Coach Douglas did his best to explain to me what some believed happened in 2010. “More people from the West Side usually vote, that’s pretty much a fact,  but the board of elections told the Daily that more people from the East Side voted that year. So the West Side starts accusing the East Side polling officials of I guess stuffing ballots for our three.  They looked through the register of East Side voters and claimed that it was full of dead people and people that had moved, but you know when we did the same thing to the westside register the numbers were pretty much the same. Both sides needed a good update.  And they point to elections since then because there have consistently been more West Side voters, but only by a small number. It makes sense to me though, you know they’ll work harder after they get beat once. But they couldn’t undo 2010, there’s been somebody from the east since then.”

Dr.

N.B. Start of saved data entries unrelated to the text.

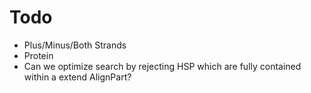 # Todo

* Plus/Minus/Both Strands
* Protein
* Can we optimize search by rejecting HSP which are fully contained within a extend AlignPart?
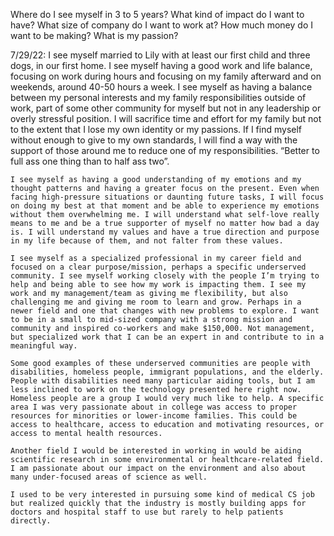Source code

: Where do I see myself in 3 to 5 years?
What kind of impact do I want to have?
What size of company do I want to work at?
How much money do I want to be making?
What is my passion?

7/29/22:
    I see myself married to Lily with at least our first child and three dogs, in our first home. I see myself having a good work and life balance, focusing on work during hours and focusing on my family afterward and on weekends, around 40-50 hours a week. I see myself as having a balance between my personal interests and my family responsibilities outside of work, part of some other community for myself but not in any leadership or overly stressful position. I will sacrifice time and effort for my family but not to the extent that I lose my own identity or my passions. If I find myself without enough to give to my own standards, I will find a way with the support of those around me to reduce one of my responsibilities. “Better to full ass one thing than to half ass two”. 

    I see myself as having a good understanding of my emotions and my thought patterns and having a greater focus on the present. Even when facing high-pressure situations or daunting future tasks, I will focus on doing my best at that moment and be able to experience my emotions without them overwhelming me. I will understand what self-love really means to me and be a true supporter of myself no matter how bad a day is. I will understand my values and have a true direction and purpose in my life because of them, and not falter from these values. 

    I see myself as a specialized professional in my career field and focused on a clear purpose/mission, perhaps a specific underserved community. I see myself working closely with the people I’m trying to help and being able to see how my work is impacting them. I see my work and my management/team as giving me flexibility, but also challenging me and giving me room to learn and grow. Perhaps in a newer field and one that changes with new problems to explore. I want to be in a small to mid-sized company with a strong mission and community and inspired co-workers and make $150,000. Not management, but specialized work that I can be an expert in and contribute to in a meaningful way. 

    Some good examples of these underserved communities are people with disabilities, homeless people, immigrant populations, and the elderly. People with disabilities need many particular aiding tools, but I am less inclined to work on the technology presented here right now. Homeless people are a group I would very much like to help. A specific area I was very passionate about in college was access to proper resources for minorities or lower-income families. This could be access to healthcare, access to education and motivating resources, or access to mental health resources. 

    Another field I would be interested in working in would be aiding scientific research in some environmental or healthcare-related field. I am passionate about our impact on the environment and also about many under-focused areas of science as well.

    I used to be very interested in pursuing some kind of medical CS job but realized quickly that the industry is mostly building apps for doctors and hospital staff to use but rarely to help patients directly. 
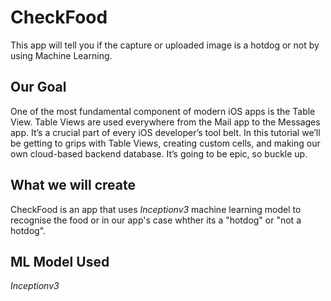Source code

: # CheckFood
This app will tell you if the capture or uploaded image is a hotdog or not by using Machine Learning.

## Our Goal

One of the most fundamental component of modern iOS apps is the Table View. Table Views are used everywhere from the Mail app to the Messages app. It’s a crucial part of every iOS developer’s tool belt. In this tutorial we’ll be getting to grips with Table Views, creating custom cells, and making our own cloud-based backend database. It’s going to be epic, so buckle up.

## What we will create

CheckFood is an app that uses *Inceptionv3* machine learning model to recognise the food or in our app's case whther its a "hotdog" or "not a hotdog". 

## ML Model Used

*Inceptionv3* 

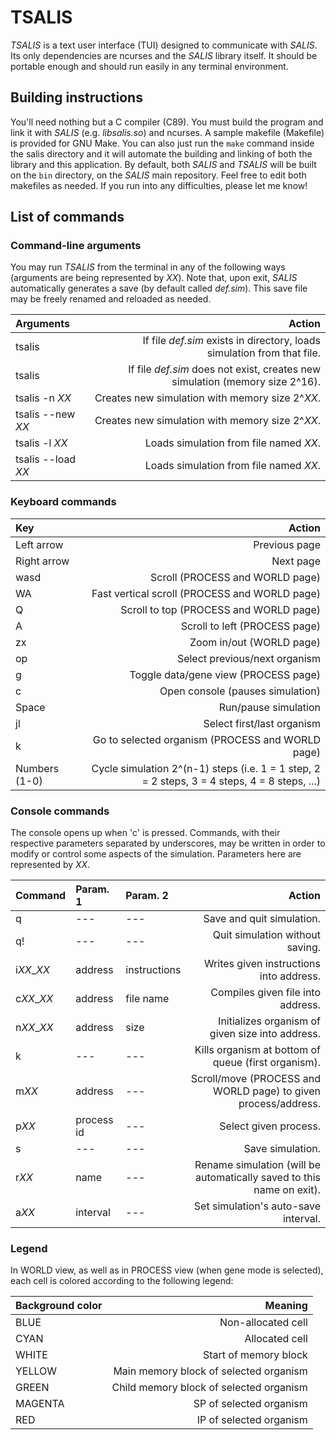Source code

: # TSALIS
*TSALIS* is a text user interface (TUI) designed to communicate with *SALIS*.
Its only dependencies are ncurses and the *SALIS* library itself. It should be
portable enough and should run easily in any terminal environment.

## Building instructions
You'll need nothing but a C compiler (C89). You must build the program and link
it with *SALIS* (e.g. *libsalis.so*) and ncurses. A sample makefile
(Makefile) is provided for GNU Make. You can also just run the `make` command
inside the salis directory and it will automate the building and linking of
both the library and this application. By default, both *SALIS* and *TSALIS*
will be built on the `bin` directory, on the *SALIS* main repository. Feel
free to edit both makefiles as needed. If you run into any difficulties, please
let me know!

## List of commands
### Command-line arguments
You may run *TSALIS* from the terminal in any of the following ways (arguments
are being represented by *XX*). Note that, upon exit, *SALIS* automatically
generates a save (by default called *def.sim*). This save file may be freely
renamed and reloaded as needed.

|Arguments          |Action                                                                          |
|:------------------|-------------------------------------------------------------------------------:|
|tsalis             |If file *def.sim* exists in directory, loads simulation from that file.         |
|tsalis             |If file *def.sim* does not exist, creates new simulation (memory size 2^16).    |
|tsalis -n *XX*     |Creates new simulation with memory size 2^*XX*.                                 |
|tsalis --new *XX*  |Creates new simulation with memory size 2^*XX*.                                 |
|tsalis -l *XX*     |Loads simulation from file named *XX*.                                          |
|tsalis --load *XX* |Loads simulation from file named *XX*.                                          |

### Keyboard commands
|Key            |Action                                                                                       |
|:--------------|--------------------------------------------------------------------------------------------:|
|Left arrow     |Previous page                                                                                |
|Right arrow    |Next page                                                                                    |
|wasd           |Scroll (PROCESS and WORLD page)                                                              |
|WA             |Fast vertical scroll (PROCESS and WORLD page)                                                |
|Q              |Scroll to top (PROCESS and WORLD page)                                                       |
|A              |Scroll to left (PROCESS page)                                                                |
|zx             |Zoom in/out (WORLD page)                                                                     |
|op             |Select previous/next organism                                                                |
|g              |Toggle data/gene view (PROCESS page)                                                         |
|c              |Open console (pauses simulation)                                                             |
|Space          |Run/pause simulation                                                                         |
|jl             |Select first/last organism                                                                   |
|k              |Go to selected organism (PROCESS and WORLD page)                                             |
|Numbers (1-0)  |Cycle simulation 2^(n-1) steps (i.e. 1 = 1 step, 2 = 2 steps, 3 = 4 steps, 4 = 8 steps, ...) |

### Console commands
The console opens up when 'c' is pressed. Commands, with their respective
parameters separated by underscores, may be written in order to modify or
control some aspects of the simulation. Parameters here are represented by
*XX*.

|Command     |Param. 1    |Param. 2    |Action                                                                |
|:-----------|:-----------|:-----------|---------------------------------------------------------------------:|
|q           |---         |---         |Save and quit simulation.                                             |
|q!          |---         |---         |Quit simulation without saving.                                       |
|i*XX*\_*XX* |address     |instructions|Writes given instructions into address.                               |
|c*XX*\_*XX* |address     |file name   |Compiles given file into address.                                     |
|n*XX*\_*XX* |address     |size        |Initializes organism of given size into address.                      |
|k           |---         |---         |Kills organism at bottom of queue (first organism).                   |
|m*XX*       |address     |---         |Scroll/move (PROCESS and WORLD page) to given process/address.        |
|p*XX*       |process id  |---         |Select given process.                                                 |
|s           |---         |---         |Save simulation.                                                      |
|r*XX*       |name        |---         |Rename simulation (will be automatically saved to this name on exit). |
|a*XX*       |interval    |---         |Set simulation's auto-save interval.                                  |

### Legend
In WORLD view, as well as in PROCESS view (when gene mode is selected), each
cell is colored according to the following legend:

|Background color |Meaning                                 |
|:----------------|---------------------------------------:|
|BLUE             |Non-allocated cell                      |
|CYAN             |Allocated cell                          |
|WHITE            |Start of memory block                   |
|YELLOW           |Main memory block of selected organism  |
|GREEN            |Child memory block of selected organism |
|MAGENTA          |SP of selected organism                 |
|RED              |IP of selected organism                 |
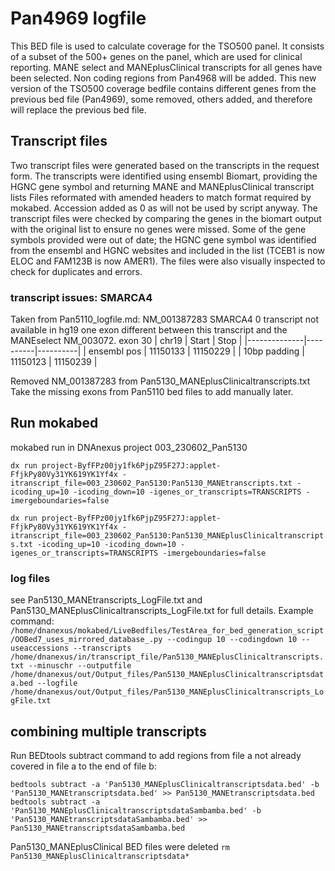 # Pan4969 logfile
This BED file is used to calculate coverage for the TSO500 panel.
It consists of a subset of the 500+ genes on the panel, which are used for clinical reporting.
MANE select and MANEplusClinical transcripts for all genes have been selected.
Non coding regions from Pan4968 will be added.
This new version of the TSO500 coverage bedfile contains different genes from the previous bed file (Pan4969), some removed, others added, and therefore will replace the previous bed file.

## Transcript files
Two transcript files were generated based on the transcripts in the request form. The transcripts were identified using ensembl Biomart, providing the HGNC gene symbol and returning MANE and MANEplusClinical transcript lists
Files reformated with amended headers to match format required by mokabed. Accession added as 0 as will not be used by script anyway. The transcript files were checked by comparing the genes in the biomart output with the original list to ensure no genes were missed. Some of the gene symbols provided were out of date; the HGNC gene symbol was identified from the ensembl and HGNC websites and included in the list (TCEB1 is now ELOC and FAM123B is now AMER1). The files were also visually inspected to check for duplicates and errors. 

### transcript issues: SMARCA4
Taken from Pan5110_logfile.md:
    NM_001387283	SMARCA4	0	transcript not available in hg19
    one exon different between this transcript and the MANEselect NM_003072.
    exon 30
    | chr19        | Start    | Stop     |
    |--------------|----------|----------|
    | ensembl pos  | 11150133 | 11150229 |
    | 10bp padding | 11150123 | 11150239 |

Removed NM_001387283 from Pan5130_MANEplusClinicaltranscripts.txt
Take the missing exons from Pan5110 bed files to add manually later.

## Run mokabed
mokabed run in DNAnexus project 003_230602_Pan5130

`dx run project-ByfFPz00jy1fk6PjpZ95F27J:applet-FfjkPy80Vy31YK619YK1Yf4x -itranscript_file=003_230602_Pan5130:Pan5130_MANEtranscripts.txt -icoding_up=10 -icoding_down=10 -igenes_or_transcripts=TRANSCRIPTS -imergeboundaries=false`

`dx run project-ByfFPz00jy1fk6PjpZ95F27J:applet-FfjkPy80Vy31YK619YK1Yf4x -itranscript_file=003_230602_Pan5130:Pan5130_MANEplusClinicaltranscripts.txt -icoding_up=10 -icoding_down=10 -igenes_or_transcripts=TRANSCRIPTS -imergeboundaries=false`

### log files
see Pan5130_MANEtranscripts_LogFile.txt and Pan5130_MANEplusClinicaltranscripts_LogFile.txt for full details. Example command:
`/home/dnanexus/mokabed/LiveBedfiles/TestArea_for_bed_generation_script/OOBed7_uses_mirrored_database_.py --codingup 10 --codingdown 10 --useaccessions --transcripts /home/dnanexus/in/transcript_file/Pan5130_MANEplusClinicaltranscripts.txt --minuschr --outputfile /home/dnanexus/out/Output_files/Pan5130_MANEplusClinicaltranscriptsdata.bed --logfile /home/dnanexus/out/Output_files/Pan5130_MANEplusClinicaltranscripts_LogFile.txt`

## combining multiple transcripts
Run BEDtools subtract command to add regions from file a not already covered in file a to the end of file b:

`bedtools subtract -a 'Pan5130_MANEplusClinicaltranscriptsdata.bed' -b 'Pan5130_MANEtranscriptsdata.bed' >> Pan5130_MANEtranscriptsdata.bed`
`bedtools subtract -a 'Pan5130_MANEplusClinicaltranscriptsdataSambamba.bed' -b 'Pan5130_MANEtranscriptsdataSambamba.bed' >> Pan5130_MANEtranscriptsdataSambamba.bed`

Pan5130_MANEplusClinical BED files were deleted
`rm Pan5130_MANEplusClinicaltranscriptsdata*`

Schmitt denied on record for the Daily any knowledge of or participation in voter fraud in the 2010 election. He dismissed the allegations as preposterous and evidence of the elitist attitude of the West Siders who had lodged complaints. 

Mr. Johnson has consistently refused to even entertain the allegations. 

Mrs. Burns and her family moved to Vermont in 2012. I managed to get her on the phone recently, but when I mentioned Ladoga, she said that the local politician part of her life was over and she’d rather leave the past in the past.

In all the years I’d lived in Ladoga, I’d never taken any interest in its politics. I can’t imagine that something like the fraud conspiracy was even necessary in a place like Ladoga. But everyone is jockeying for the best position and politicians on every scale, it seems, will do anything for the win. A truth that neither exonerates the three East Siders, nor validates those from the west who accused them.